(Recorded data begins)

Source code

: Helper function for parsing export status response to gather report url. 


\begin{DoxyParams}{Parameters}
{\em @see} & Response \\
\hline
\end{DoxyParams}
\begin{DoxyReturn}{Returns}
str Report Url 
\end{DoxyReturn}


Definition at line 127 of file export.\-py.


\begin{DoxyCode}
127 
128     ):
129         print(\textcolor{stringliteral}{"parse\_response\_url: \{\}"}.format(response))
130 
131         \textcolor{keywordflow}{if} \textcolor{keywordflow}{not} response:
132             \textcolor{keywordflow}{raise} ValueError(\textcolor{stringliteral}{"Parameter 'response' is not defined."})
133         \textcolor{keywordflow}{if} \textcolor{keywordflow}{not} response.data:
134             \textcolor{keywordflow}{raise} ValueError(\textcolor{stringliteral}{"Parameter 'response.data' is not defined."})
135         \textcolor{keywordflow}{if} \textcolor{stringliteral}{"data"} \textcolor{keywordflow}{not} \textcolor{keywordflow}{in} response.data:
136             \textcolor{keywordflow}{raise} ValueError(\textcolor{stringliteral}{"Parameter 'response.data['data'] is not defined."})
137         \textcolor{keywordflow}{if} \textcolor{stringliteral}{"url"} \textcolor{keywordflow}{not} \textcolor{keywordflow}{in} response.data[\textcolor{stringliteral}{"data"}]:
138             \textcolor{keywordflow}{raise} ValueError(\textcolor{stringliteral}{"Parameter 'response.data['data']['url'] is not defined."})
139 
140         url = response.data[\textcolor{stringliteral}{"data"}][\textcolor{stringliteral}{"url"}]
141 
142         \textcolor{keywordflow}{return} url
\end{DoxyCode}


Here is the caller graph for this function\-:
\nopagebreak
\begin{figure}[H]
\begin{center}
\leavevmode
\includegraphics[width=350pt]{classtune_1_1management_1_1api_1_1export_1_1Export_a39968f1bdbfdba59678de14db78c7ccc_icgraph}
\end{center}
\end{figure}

(Recorded data ends)
(Recorded data begins)

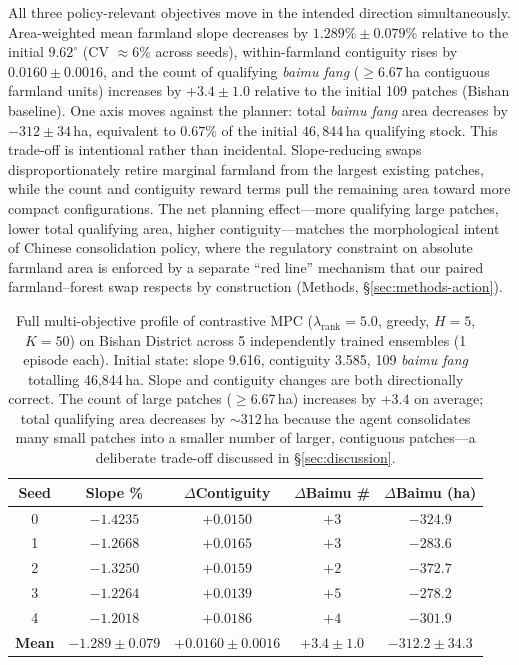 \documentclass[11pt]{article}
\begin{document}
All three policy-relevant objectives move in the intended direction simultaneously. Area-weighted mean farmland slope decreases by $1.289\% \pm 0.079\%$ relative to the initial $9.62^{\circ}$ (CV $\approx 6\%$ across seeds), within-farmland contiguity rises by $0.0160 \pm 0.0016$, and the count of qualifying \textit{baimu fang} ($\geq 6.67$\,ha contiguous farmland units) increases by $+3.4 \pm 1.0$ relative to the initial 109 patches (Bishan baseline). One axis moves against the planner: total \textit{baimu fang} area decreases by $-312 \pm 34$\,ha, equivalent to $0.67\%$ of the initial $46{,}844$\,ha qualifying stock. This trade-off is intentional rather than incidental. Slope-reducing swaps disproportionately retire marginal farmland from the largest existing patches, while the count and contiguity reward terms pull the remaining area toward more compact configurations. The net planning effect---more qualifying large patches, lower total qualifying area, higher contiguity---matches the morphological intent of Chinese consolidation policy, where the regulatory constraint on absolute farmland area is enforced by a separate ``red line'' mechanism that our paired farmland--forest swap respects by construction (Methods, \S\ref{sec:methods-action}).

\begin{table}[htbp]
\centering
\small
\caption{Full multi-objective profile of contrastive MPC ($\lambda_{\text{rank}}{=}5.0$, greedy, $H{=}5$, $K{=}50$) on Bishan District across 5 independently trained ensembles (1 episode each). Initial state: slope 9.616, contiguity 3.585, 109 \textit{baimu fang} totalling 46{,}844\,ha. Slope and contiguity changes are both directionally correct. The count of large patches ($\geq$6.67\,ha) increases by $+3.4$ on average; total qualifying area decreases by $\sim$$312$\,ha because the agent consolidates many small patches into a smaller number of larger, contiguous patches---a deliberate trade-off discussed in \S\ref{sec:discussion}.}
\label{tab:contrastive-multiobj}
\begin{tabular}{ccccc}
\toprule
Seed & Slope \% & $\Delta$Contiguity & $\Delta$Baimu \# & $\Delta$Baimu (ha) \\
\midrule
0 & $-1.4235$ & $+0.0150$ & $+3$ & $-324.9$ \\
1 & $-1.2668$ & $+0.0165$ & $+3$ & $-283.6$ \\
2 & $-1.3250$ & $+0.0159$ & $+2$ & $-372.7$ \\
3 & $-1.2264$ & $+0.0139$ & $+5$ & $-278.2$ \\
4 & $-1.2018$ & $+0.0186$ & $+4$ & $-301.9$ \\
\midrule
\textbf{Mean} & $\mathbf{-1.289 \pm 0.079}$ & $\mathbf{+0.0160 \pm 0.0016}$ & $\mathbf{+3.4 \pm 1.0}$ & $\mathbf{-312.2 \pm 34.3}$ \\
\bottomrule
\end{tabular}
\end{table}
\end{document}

(Recorded data ends)
(Recorded data begins)

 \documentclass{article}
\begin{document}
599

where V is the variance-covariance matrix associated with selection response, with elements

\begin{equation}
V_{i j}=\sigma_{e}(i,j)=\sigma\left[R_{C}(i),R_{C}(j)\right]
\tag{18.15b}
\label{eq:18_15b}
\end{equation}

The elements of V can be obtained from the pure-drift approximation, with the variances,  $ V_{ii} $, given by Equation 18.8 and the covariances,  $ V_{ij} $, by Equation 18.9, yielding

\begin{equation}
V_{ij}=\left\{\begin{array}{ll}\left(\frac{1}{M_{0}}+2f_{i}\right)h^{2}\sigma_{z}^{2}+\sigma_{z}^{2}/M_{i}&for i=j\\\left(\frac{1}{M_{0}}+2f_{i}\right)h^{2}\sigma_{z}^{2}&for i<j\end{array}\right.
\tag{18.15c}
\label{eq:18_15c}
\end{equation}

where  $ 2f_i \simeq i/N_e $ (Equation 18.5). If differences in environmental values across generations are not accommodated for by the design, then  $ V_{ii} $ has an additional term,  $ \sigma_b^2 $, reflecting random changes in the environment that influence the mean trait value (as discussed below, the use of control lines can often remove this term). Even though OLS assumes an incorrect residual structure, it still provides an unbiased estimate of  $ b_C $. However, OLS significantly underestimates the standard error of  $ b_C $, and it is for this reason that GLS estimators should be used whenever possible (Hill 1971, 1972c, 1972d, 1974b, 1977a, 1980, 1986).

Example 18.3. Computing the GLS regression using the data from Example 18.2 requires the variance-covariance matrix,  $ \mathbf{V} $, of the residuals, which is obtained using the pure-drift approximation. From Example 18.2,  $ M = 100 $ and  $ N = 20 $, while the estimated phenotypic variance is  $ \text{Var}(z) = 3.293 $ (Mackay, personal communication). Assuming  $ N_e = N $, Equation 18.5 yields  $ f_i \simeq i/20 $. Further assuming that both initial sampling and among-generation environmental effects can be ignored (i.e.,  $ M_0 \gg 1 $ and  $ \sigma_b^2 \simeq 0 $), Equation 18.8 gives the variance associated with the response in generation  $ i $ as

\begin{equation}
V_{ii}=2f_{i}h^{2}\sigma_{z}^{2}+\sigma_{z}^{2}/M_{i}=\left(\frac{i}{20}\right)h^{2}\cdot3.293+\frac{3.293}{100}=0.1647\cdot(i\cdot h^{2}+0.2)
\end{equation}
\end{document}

(Recorded data ends)

* [Your instructions]: Report, for the data above, every line in which the string "matrix" appears.

* [Result of this task]:
where V is the variance-covariance matrix associated with selection response, with elements
Example 18.3. Computing the GLS regression using the data from Example 18.2 requires the variance-covariance matrix,  $ \mathbf{V} $, of the residuals, which is obtained using the pure-drift approximation. From Example 18.2,  $ M = 100 $ and  $ N = 20 $, while the estimated phenotypic variance is  $ \text{Var}(z) = 3.293 $ (Mackay, personal communication). Assuming  $ N_e = N $, Equation 18.5 yields  $ f_i \simeq i/20 $. Further assuming that both initial sampling and among-generation environmental effects can be ignored (i.e.,  $ M_0 \gg 1 $ and  $ \sigma_b^2 \simeq 0 $), Equation 18.8 gives the variance associated with the response in generation  $ i $ as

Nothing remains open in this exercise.